Closed source still state religion at Microsoft

Any tech company is, at heart, a collection of engineers. And engineers should only be involved in religious arguments on their Sabbaths. During the week, let the data do the talking.

Microsoft has made many moves toward open source in the last year, which I have covered extensively at ZDNet. (Picture from Wikipedia.)

It has had its own open source licenses approved by the Open Source Initiative. It has built a fine open source repository called CodePlex and worked to separate its fate from that of the parent company. It has even released a lot of open source code.

But closed source remains a sort of state religion at Microsoft, as I learned this week from Fred Trotter, an expert in open source medical software.

Fred wrote this week about some FUD (Fear, Uncertainty and Doubt) Shawn Hernan of Microsoft is spreading within the security community -- that open source is less secure despite its being visible.

Hernan's argument is that many open source communities are very small. Just a few people may be working on the code, and few may be looking at it. If that program has wide distribution, it may in fact be less secure than one brought out by a large, proprietary company with dozens of programmers assigned to it.

Fred adds another inherent advantage Microsoft holds. "They can pay developers to follow procedures that ensure high quality code and they can pay some developers to do nothing but professionally audit code."

Small open source projects can't do that. But neither can small proprietary companies.

Let's apply this to health IT, shall we? Hernan argues that one should go with the largest solution providers, those with the longest track records, and avoid the new because it lacks the programmer heft to assure security.

OK. Guess that lets out Amalga, Microsoft's relatively-new hospital management system. Best to stick with McKesson or Cerner. Both are big companies that have been in the market far longer.

For that matter, forget any new vendor, not just open source. And come to think of it, hasn't the VA's open source VistA been around longer than any of the commercial vendors?

D'oh!

Hernan's argument reminds me, at its base, of the machinations Ptolemaic "scientists" went through for many decades after Copernicus, trying to explain planetary orbits that seemed to "turn around," which Copernicus concluded meant the Sun, not the Earth, was at the center of the solar system.
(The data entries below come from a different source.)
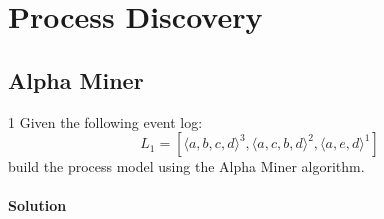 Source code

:\section{Process Discovery}
\subsection{Alpha Miner}

\begin{exercise}{1}
Given the following event log:
\[L_1 = [\langle a,b,c,d \rangle^3, \langle a,c,b,d \rangle^2, \langle a,e,d \rangle^1]\]
build the process model using the Alpha Miner algorithm.
\end{exercise}
\paragraph{Solution}
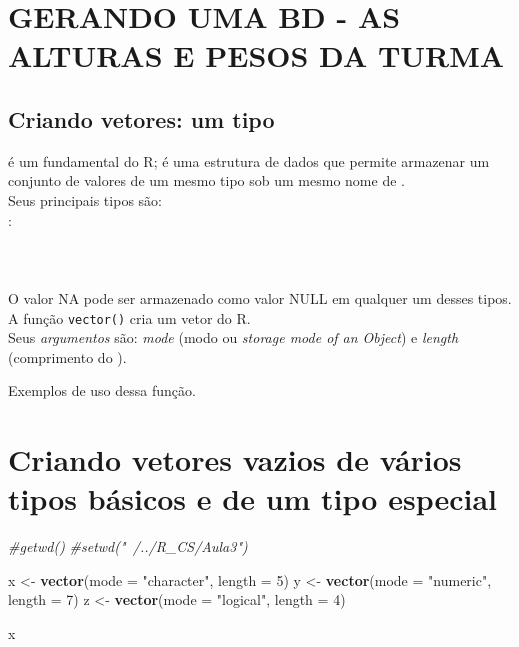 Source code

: \documentclass[]{article}
\newenvironment{Shaded}{\begin{snugshade}}{\end{snugshade}}
\newcommand{\KeywordTok}[1]{\textcolor[rgb]{0.13,0.29,0.53}{\textbf{#1}}}
\newcommand{\DataTypeTok}[1]{\textcolor[rgb]{0.13,0.29,0.53}{#1}}
\newcommand{\DecValTok}[1]{\textcolor[rgb]{0.00,0.00,0.81}{#1}}
\newcommand{\StringTok}[1]{\textcolor[rgb]{0.31,0.60,0.02}{#1}}
\newcommand{\CommentTok}[1]{\textcolor[rgb]{0.56,0.35,0.01}{\textit{#1}}}
\newcommand{\NormalTok}[1]{#1}
\begin{document}
\section{GERANDO UMA BD - AS ALTURAS E PESOS DA
TURMA}\label{gerando-uma-bd---as-alturas-e-pesos-da-turma}

\subsection{\texorpdfstring{Criando vetores: um tipo
}{Criando vetores: um  tipo }}\label{criando-vetores-um-tipo}

 é um fundamental do R; é uma estrutura de dados que permite armazenar
um conjunto de valores de um mesmo tipo sob um mesmo nome de .\\
Seus principais tipos são:\\
: \\
\\
\\
\\
O valor NA pode ser armazenado como valor NULL em qualquer um desses
tipos. A função \texttt{vector()} cria um vetor do R.\\
Seus \emph{argumentos} são: \emph{mode} (modo ou \emph{storage mode of
an Object}) e \emph{length} (comprimento do ).

Exemplos de uso dessa função.

\section{Criando vetores vazios de vários tipos básicos e de um tipo
especial}\label{criando-vetores-vazios-de-varios-tipos-basicos-e-de-um-tipo-especial}

\begin{Shaded}
\begin{Highlighting}[]
\CommentTok{#getwd()}
\CommentTok{#setwd("~/../R_CS/Aula3")}

\NormalTok{x <-}\StringTok{ }\KeywordTok{vector}\NormalTok{(}\DataTypeTok{mode =} \StringTok{"character"}\NormalTok{, }\DataTypeTok{length =} \DecValTok{5}\NormalTok{)}
\NormalTok{y <-}\StringTok{ }\KeywordTok{vector}\NormalTok{(}\DataTypeTok{mode =} \StringTok{"numeric"}\NormalTok{, }\DataTypeTok{length =} \DecValTok{7}\NormalTok{)}
\NormalTok{z <-}\StringTok{ }\KeywordTok{vector}\NormalTok{(}\DataTypeTok{mode =} \StringTok{"logical"}\NormalTok{, }\DataTypeTok{length =} \DecValTok{4}\NormalTok{)}

\NormalTok{x}
\end{Highlighting}
\end{Shaded}
\end{document}
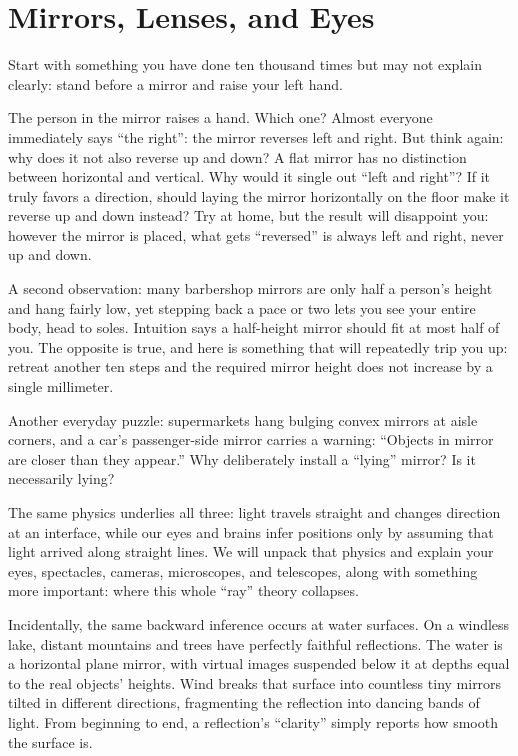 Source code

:\chapter{Mirrors, Lenses, and Eyes}

\begin{mainline}


Start with something you have done ten thousand times but may not explain clearly: stand before a mirror and raise your left hand.

The person in the mirror raises a hand. Which one? Almost everyone immediately says ``the right'': the mirror reverses left and right. But think again: why does it not also reverse up and down? A flat mirror has no distinction between horizontal and vertical. Why would it single out ``left and right''? If it truly favors a direction, should laying the mirror horizontally on the floor make it reverse up and down instead? Try at home, but the result will disappoint you: however the mirror is placed, what gets ``reversed'' is always left and right, never up and down.

A second observation: many barbershop mirrors are only half a person's height and hang fairly low, yet stepping back a pace or two lets you see your entire body, head to soles. Intuition says a half-height mirror should fit at most half of you. The opposite is true, and here is something that will repeatedly trip you up: retreat another ten steps and the required mirror height does not increase by a single millimeter.

Another everyday puzzle: supermarkets hang bulging convex mirrors at aisle corners, and a car's passenger-side mirror carries a warning: ``Objects in mirror are closer than they appear.'' Why deliberately install a ``lying'' mirror? Is it necessarily lying?

The same physics underlies all three: light travels straight and changes direction at an interface, while our eyes and brains infer positions only by assuming that light arrived along straight lines. We will unpack that physics and explain your eyes, spectacles, cameras, microscopes, and telescopes, along with something more important: where this whole ``ray'' theory collapses.

Incidentally, the same backward inference occurs at water surfaces. On a windless lake, distant mountains and trees have perfectly faithful reflections. The water is a horizontal plane mirror, with virtual images suspended below it at depths equal to the real objects' heights. Wind breaks that surface into countless tiny mirrors tilted in different directions, fragmenting the reflection into dancing bands of light. From beginning to end, a reflection's ``clarity'' simply reports how smooth the surface is.


\end{mainline}
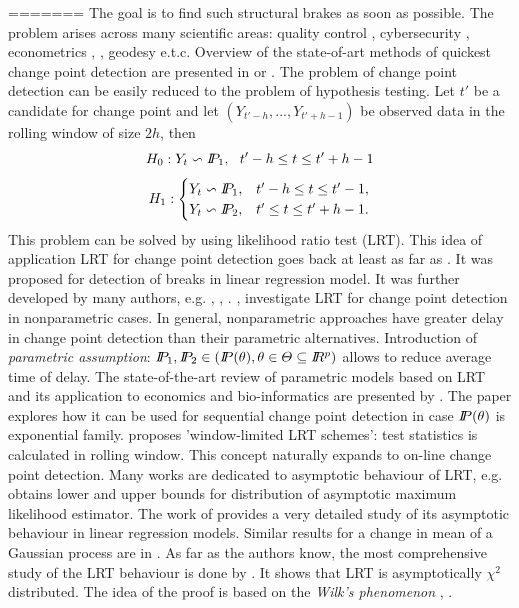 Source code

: =======
The goal is to find such structural brakes as soon as possible. The problem arises across many scientific areas: quality control \citet{lai1995sequential}, cybersecurity   \citet{Cyber2}, econometrics \citet{SpokoinyCP}, \citet{Econom2}, geodesy e.t.c. Overview of the state-of-art methods of quickest change point detection are presented in \citet{ReviewPolun} or \citet{Shiryaev}.
The problem of change point detection can be easily reduced to the problem of hypothesis testing. Let $t'$ be a candidate for change point and let $(Y_{t' - h},..., Y_{t' + h - 1})$ be observed data in the rolling window of size $2h$, then
\[
H_0: Y_t \backsim \P_1, ~~t' - h \leq t \leq t' + h - 1
\]
\[
H_1: \begin{cases}
Y_t \backsim \P_1, & {t' - h } \leq t \leq {t' - 1}, \\ 
Y_t \backsim \P_2, & {t'} \leq t \leq t' + h - 1. 
\end{cases} 
\]
This problem can be solved by using likelihood ratio test (LRT). This idea of application LRT for change point detection  goes back at least as far as \citet{quandt1960tests}. It was proposed for detection of breaks in linear regression model. It was further developed by many authors, e.g. \citet{kim1989likelihood}, \citet{haccou1987likelihood}, \citet{srivastava1986likelihood}. \citet{liu2008empirical}, \citet{zou2007empirical} investigate LRT for change point detection in nonparametric cases. In general, nonparametric approaches have greater delay in change point detection than their parametric alternatives. Introduction of \textit{parametric assumption}: $\P_1, \P_2 \in (\P(\theta), \theta \in \Theta \subseteq \R^p)$ allows to reduce average time of delay. The state-of-the-art review of parametric models based on LRT and its application to economics and bio-informatics are presented by \citet{ParStatChen}.  The paper \citet{gombay2000sequential} explores how it can be used for sequential change point detection in case $\P(\theta)$ is exponential family. \citet{lai1995sequential} proposes 'window-limited LRT schemes': test statistics is calculated in rolling window. This concept naturally expands to on-line change point detection. Many works are dedicated to asymptotic behaviour of LRT, e.g. \citet{jandhyala1999capturing} obtains lower and upper bounds for distribution of asymptotic maximum likelihood estimator. The work of \citet{kim1994tests} provides a very detailed study of its asymptotic behaviour in linear regression models. Similar results for a change in mean of a Gaussian process are in \citet{fotopoulos2010exact}. As far as the authors know, the most comprehensive study of the LRT behaviour is done by \citet{LRTWilks}. It shows that LRT is asymptotically $\chi^2$ distributed. The idea of the proof is based on the \textit{Wilk's phenomenon} \citet{wilks1938large}, \citet{boucheron2011high}. 
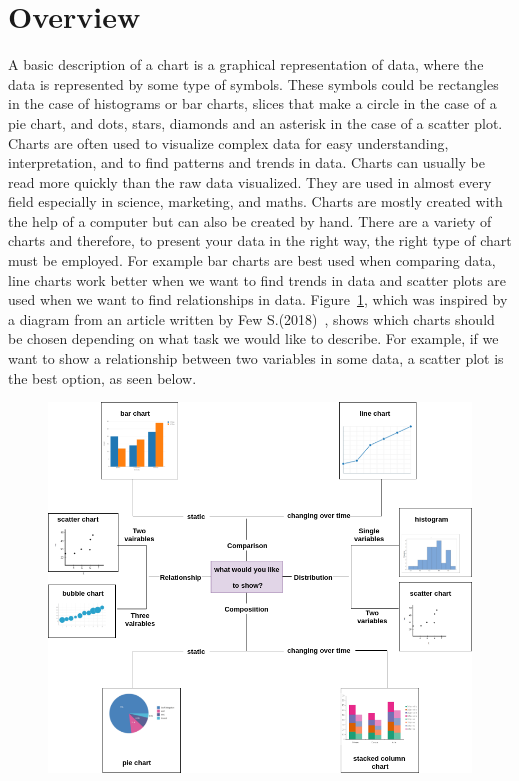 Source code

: \documentclass[12pt, a4paper,oneside]{report}
\begin{document}
\section{Overview} 
A basic description of a chart is a graphical representation of data, where the data is represented by some type of symbols. These symbols could be rectangles in the case of histograms or bar charts,  slices that make a circle in the case of a pie chart, and dots, stars, diamonds and an asterisk in the case of a scatter plot. Charts are often used to visualize complex data for easy understanding, interpretation, and to find patterns and trends in data. Charts can usually be read more quickly than the raw data visualized. They are used in almost every field especially in science, marketing, and maths. Charts are mostly created with the help of a computer but can also be created by hand. There are a variety of charts and therefore, to present your data in the right way, the right type of chart must be employed. For example bar charts are best used when comparing data, line charts work better when we want to find trends in data and scatter plots are used when we want to find relationships in data. Figure~\ref{fig:chartse}, which was inspired by a diagram from an article written by Few S.(2018)~\cite{chartselection}, shows which charts should be chosen depending on what task we would like to describe. For example, if we want to show a relationship between two variables in some data, a scatter plot is the best option, as seen below.

\begin{figure}[!htb]
	\centering
	\includegraphics [scale=0.5] {chart}
	\label{fig:chartse}
\end{figure}
\end{document}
At some point, the defense of any failed intellectual point can become practically religious. Don't confuse me with the facts.

The best open source projects are going to have well-managed teams at their heart, and they are going to have loyal communities that will report bugs. They will also have a system for distributing updates that assures unpatched software is retired.

Same with closed source, only with fewer eyeballs on the code, and with fewer having the power to patch code, progress may be just a bit slower. That's just simple number theory at work.

There is danger in Hernan's argument, of course, and it's danger aimed at Microsoft itself. Any tech company is, at heart, a collection of engineers. And engineers should only be involved in religious arguments on their Sabbaths. During the week, let the data do the talking.